Vernal pools form in the winter, last through the spring and dry up in summer. Found throughout our woodlands in sizes large and small, they are hotbeds of early spring activity. Frogs and salamanders crawl out of the forest’s leaf litter and make their way to the water to frolic and mate. Soon the pool is full of eggs, then tadpoles and salamander larvae.

To amphibians, the pool’s benefit is big: There are no fish to eat them or their offspring. The risk, however, is drought. The water must last long enough for the tads to reach adulthood. Clearly, the benefit outweighs the risk, for our woods still ring out each April with choruses of the popular vernal pool patron, Spring Peepers.

A bigger threat, however, is man. Too few know what vernal pools are, much less their importance, and no laws protect them. Many are threatened by development.

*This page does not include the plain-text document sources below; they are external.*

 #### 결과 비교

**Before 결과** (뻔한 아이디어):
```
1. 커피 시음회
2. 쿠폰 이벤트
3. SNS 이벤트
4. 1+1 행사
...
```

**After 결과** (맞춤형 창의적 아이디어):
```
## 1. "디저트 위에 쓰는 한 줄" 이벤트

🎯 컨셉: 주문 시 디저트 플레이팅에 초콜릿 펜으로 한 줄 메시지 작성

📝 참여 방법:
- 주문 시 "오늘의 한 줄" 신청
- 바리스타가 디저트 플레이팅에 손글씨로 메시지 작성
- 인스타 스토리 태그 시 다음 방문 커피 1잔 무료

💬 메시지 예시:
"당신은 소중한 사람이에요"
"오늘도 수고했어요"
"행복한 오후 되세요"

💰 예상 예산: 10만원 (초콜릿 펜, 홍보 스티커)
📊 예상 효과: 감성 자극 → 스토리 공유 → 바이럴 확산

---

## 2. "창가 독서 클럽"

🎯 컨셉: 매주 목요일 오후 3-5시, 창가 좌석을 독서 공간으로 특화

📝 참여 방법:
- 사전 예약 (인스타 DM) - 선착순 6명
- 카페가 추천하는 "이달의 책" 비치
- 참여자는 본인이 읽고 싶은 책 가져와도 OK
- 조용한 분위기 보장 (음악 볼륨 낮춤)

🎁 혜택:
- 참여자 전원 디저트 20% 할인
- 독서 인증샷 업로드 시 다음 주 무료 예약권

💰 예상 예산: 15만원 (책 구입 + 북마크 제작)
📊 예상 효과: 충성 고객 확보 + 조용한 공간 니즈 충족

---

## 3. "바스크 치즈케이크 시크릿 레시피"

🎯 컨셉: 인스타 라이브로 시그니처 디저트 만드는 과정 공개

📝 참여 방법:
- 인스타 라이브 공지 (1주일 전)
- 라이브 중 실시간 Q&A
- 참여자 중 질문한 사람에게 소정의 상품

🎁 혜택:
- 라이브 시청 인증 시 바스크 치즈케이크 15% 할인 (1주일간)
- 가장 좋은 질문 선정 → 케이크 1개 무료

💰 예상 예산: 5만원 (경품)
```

Dr. Seuss’s Lorax spoke for the trees. Fortunately, we have a few wise conservationists and savvy zoning commissioners who speak for the pools.

Monday, May 02, 2005

Peeper keeper

Peep. Peep. Peep.

Choruses of spring peepers rise from the woods in April. But how did those inch-long amphibians deal with the vagaries of New England weather that can swing temperatures from the 70s to the 20s?

To peepers, a sudden freeze or even a spring snowstorm is no sweat. Cold air triggers the frog's liver to create glucose. Blood brings this antifreeze to the vital organs like the brain and heart, keeping them from freezing. But the rest of its body -- more than 60% of it – can freeze for weeks without harming the frog.

So on a walk in a wood on a cold spring day, you may find a small, frozen frog. If you put it in your warm hand, the iced peeper will simply melt and hop away, no doubt with a song in its heart.